Philanthropy has played an important role with polio over the decades. During the Depression it was particularly tough for many families struggling to support their affected child.

Orthopaedic surgeons, frustrated at the lack of services for polio victims who couldn’t afford hospital care, therapy or aids, started lobbying. Surgeon Dr Alexander Gillies spoke to the Wellington Rotary Club as early as 1930 about the needs of the estimated 5000 ‘crippled’ children in New Zealand – those with polio and other conditions such as spina bifida. In 1935 Dr Gillies and Charles Norwood of the Wellington Rotary Club launched the New Zealand Crippled Children Society.

The CCS was gifted a large home in Takapuna, Auckland, and major donations, including £10,000 from Mr and Mr Wilson. The Wilson Home became a hospital for physically disabled children, including those with polio.

With help from Rotary, CCS branches were set up around the country to provide home support, travelling clinics, advice and aids and appliances. War experience provided valuable training to orthopaedic surgeons such as Dunedin’s Major Renfrew White, who brought his Second World War experience of fixing up injured servicemen into civilian work with polio.

In the mid-1940s another philanthropically-minded landowning couple, Thomas and Jeannie Duncan, established a trust to treat polio. They founded a polio hospital in Silverstream near Wellington, later relocating to Wanganui. The Trust paid for several health professionals to go to the United States for training in the Kenny technique.
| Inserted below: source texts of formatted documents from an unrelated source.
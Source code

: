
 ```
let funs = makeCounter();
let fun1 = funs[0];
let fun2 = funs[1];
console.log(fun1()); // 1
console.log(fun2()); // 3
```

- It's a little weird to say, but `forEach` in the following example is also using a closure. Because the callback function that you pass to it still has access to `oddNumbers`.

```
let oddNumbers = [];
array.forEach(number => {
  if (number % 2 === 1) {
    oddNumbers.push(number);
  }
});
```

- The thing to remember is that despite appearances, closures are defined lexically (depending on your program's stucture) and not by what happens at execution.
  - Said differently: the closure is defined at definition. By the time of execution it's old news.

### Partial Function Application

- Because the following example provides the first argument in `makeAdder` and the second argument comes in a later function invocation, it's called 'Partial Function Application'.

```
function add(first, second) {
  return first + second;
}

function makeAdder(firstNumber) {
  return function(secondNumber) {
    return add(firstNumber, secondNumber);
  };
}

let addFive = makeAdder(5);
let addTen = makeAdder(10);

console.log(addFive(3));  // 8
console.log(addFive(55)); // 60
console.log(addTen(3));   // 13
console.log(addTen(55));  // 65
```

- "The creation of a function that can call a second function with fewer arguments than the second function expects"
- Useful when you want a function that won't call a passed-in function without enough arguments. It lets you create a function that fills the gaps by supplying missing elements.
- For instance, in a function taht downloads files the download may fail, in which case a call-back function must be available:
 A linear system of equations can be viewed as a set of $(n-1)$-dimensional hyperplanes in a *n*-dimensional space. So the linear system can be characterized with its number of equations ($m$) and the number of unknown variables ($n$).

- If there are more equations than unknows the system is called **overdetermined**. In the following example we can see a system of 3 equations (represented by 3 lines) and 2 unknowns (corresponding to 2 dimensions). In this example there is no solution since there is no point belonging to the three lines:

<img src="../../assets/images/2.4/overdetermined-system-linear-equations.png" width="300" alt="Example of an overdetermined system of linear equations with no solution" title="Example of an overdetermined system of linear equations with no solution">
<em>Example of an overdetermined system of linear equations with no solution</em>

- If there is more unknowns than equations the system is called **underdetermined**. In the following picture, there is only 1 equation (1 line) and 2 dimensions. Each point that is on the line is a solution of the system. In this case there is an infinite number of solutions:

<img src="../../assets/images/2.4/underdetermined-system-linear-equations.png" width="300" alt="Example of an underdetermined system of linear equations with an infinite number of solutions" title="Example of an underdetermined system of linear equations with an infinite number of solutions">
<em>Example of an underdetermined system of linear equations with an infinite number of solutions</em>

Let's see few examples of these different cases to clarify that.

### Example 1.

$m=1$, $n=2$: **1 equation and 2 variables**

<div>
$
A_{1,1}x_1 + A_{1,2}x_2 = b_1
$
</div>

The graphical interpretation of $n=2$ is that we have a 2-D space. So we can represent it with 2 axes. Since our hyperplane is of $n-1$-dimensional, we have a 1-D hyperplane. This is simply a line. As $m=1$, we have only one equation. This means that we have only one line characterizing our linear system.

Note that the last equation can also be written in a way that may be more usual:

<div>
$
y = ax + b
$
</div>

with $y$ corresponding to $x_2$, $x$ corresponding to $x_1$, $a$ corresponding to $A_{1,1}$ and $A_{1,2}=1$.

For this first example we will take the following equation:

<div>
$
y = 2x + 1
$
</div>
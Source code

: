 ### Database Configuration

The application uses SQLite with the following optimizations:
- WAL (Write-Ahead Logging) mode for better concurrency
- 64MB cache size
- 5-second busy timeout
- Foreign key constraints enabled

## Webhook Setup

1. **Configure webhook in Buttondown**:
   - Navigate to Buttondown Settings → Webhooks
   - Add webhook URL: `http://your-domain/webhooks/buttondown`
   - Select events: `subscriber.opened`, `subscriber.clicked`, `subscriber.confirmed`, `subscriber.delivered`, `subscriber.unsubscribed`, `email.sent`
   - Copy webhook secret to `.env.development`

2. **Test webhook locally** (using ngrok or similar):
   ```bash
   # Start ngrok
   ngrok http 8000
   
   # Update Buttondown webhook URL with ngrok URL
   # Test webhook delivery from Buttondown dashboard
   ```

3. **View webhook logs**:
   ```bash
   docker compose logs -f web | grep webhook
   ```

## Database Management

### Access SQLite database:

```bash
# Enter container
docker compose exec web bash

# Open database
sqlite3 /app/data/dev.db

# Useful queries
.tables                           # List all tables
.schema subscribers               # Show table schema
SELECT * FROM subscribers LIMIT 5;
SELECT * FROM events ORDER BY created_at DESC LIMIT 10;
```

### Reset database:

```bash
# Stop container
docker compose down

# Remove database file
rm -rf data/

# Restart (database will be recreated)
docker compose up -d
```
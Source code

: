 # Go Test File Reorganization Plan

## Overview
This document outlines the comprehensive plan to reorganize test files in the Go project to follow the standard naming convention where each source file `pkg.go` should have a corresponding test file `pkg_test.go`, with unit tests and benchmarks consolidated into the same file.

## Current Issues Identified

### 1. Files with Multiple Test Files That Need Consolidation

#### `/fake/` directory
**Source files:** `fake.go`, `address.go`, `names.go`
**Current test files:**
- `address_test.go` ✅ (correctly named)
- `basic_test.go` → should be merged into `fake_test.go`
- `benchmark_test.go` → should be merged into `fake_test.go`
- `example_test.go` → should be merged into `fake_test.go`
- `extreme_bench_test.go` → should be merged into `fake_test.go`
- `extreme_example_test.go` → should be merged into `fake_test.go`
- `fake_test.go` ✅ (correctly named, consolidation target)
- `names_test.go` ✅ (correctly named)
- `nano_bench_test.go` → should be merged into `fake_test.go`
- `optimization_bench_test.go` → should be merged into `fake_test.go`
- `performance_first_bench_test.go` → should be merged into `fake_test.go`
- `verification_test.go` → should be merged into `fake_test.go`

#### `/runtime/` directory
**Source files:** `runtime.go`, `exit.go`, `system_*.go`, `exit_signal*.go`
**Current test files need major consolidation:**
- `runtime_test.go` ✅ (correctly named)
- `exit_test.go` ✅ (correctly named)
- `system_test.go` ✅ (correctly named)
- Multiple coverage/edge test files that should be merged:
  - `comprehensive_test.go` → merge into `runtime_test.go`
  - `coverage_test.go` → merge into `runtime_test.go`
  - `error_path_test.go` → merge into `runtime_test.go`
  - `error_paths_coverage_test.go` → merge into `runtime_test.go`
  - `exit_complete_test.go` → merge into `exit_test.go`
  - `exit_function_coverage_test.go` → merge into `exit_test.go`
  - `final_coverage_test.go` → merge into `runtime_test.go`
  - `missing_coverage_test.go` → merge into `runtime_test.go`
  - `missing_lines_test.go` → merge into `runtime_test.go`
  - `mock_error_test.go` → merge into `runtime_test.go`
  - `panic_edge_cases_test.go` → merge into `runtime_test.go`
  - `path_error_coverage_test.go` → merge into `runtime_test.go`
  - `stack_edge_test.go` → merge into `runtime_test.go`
Elizabeth Kenny’s nephew Bill Bell, later helped by his son, worked at the Wanganui hospital until its closure in 1979. Children and adults from across New Zealand attended the hospital for treatment and lived there for months or years, or returned regularly. The therapy consisted of daily intensive heat pack treatment, followed by long and sometimes painful physiotherapy sessions to stretch and strengthen muscles.

The arrival in New Zealand of the first vaccine in 1958 was a major event and few people here have contracted polio since 1961. But years after their initial infection, many adult survivors experienced new symptoms of pain, fatigue, muscle weakness and atrophy. One theory was that the nerve ends or motor neurons which grew extra ‘sprouts’ to compensate for the earlier damaged ones have a limited life. This condition is known as post-polio syndrome.

The vaccine story

The polio vaccine story is fascinating. President Roosevelt was apparently a polio survivor. He was 39 when he became paralysed in 1921, presumably by polio, although he was older than most victims. Paralysis permanently affected both his legs but his impairment was hidden from the public and for each public appearance there was an elaborate effort to prop him upright with heavy metal callipers.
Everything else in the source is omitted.